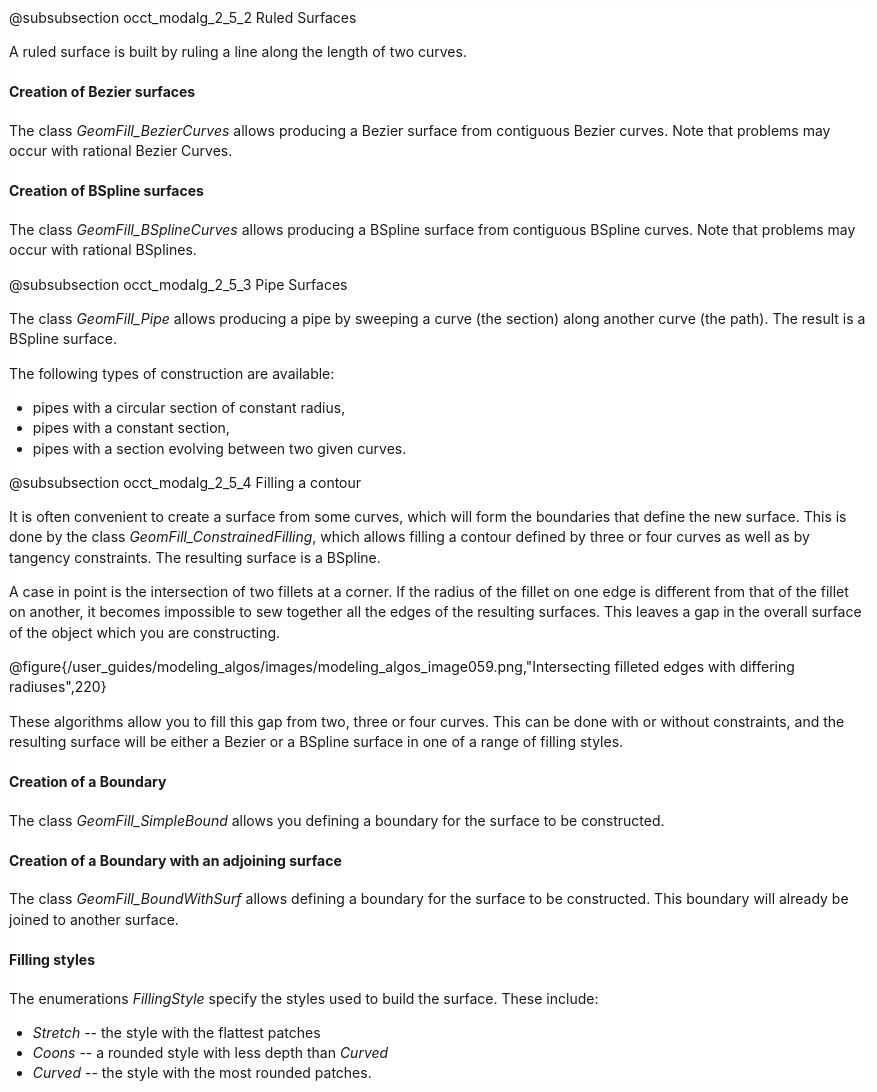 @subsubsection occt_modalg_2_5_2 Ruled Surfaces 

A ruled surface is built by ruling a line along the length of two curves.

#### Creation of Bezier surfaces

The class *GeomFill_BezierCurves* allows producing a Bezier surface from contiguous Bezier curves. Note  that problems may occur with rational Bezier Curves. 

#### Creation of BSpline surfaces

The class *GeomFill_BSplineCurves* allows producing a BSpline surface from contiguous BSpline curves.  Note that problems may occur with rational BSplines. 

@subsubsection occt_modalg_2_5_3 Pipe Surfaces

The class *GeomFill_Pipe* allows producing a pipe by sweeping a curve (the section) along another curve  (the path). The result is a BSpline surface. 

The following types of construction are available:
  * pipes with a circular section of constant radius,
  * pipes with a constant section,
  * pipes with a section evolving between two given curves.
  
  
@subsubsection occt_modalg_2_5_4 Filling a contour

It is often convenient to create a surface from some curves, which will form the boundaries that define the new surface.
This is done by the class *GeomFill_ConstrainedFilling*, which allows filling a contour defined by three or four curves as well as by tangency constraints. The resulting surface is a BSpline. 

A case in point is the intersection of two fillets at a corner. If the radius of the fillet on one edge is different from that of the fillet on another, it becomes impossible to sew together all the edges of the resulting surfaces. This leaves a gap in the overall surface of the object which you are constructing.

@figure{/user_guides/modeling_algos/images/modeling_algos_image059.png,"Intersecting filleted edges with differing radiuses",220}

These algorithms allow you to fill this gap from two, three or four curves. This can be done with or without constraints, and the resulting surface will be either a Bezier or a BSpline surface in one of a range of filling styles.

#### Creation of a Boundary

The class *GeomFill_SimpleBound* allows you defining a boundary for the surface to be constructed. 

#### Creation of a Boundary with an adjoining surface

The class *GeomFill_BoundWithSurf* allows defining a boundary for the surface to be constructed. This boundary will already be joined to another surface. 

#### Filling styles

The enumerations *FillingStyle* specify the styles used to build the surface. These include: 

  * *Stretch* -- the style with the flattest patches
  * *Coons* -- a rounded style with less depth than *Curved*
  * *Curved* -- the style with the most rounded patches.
------------------------
# [What needs to be done]
Reproduce only the lines from the beginning of the data through the line that contains "#### Creation of BSpline surfaces", both included, and please drop the pictures.

# [Result for this exercise]
 @subsubsection occt_modalg_2_5_2 Ruled Surfaces 

A ruled surface is built by ruling a line along the length of two curves.

#### Creation of Bezier surfaces

The class *GeomFill_BezierCurves* allows producing a Bezier surface from contiguous Bezier curves. Note  that problems may occur with rational Bezier Curves. 

#### Creation of BSpline surfaces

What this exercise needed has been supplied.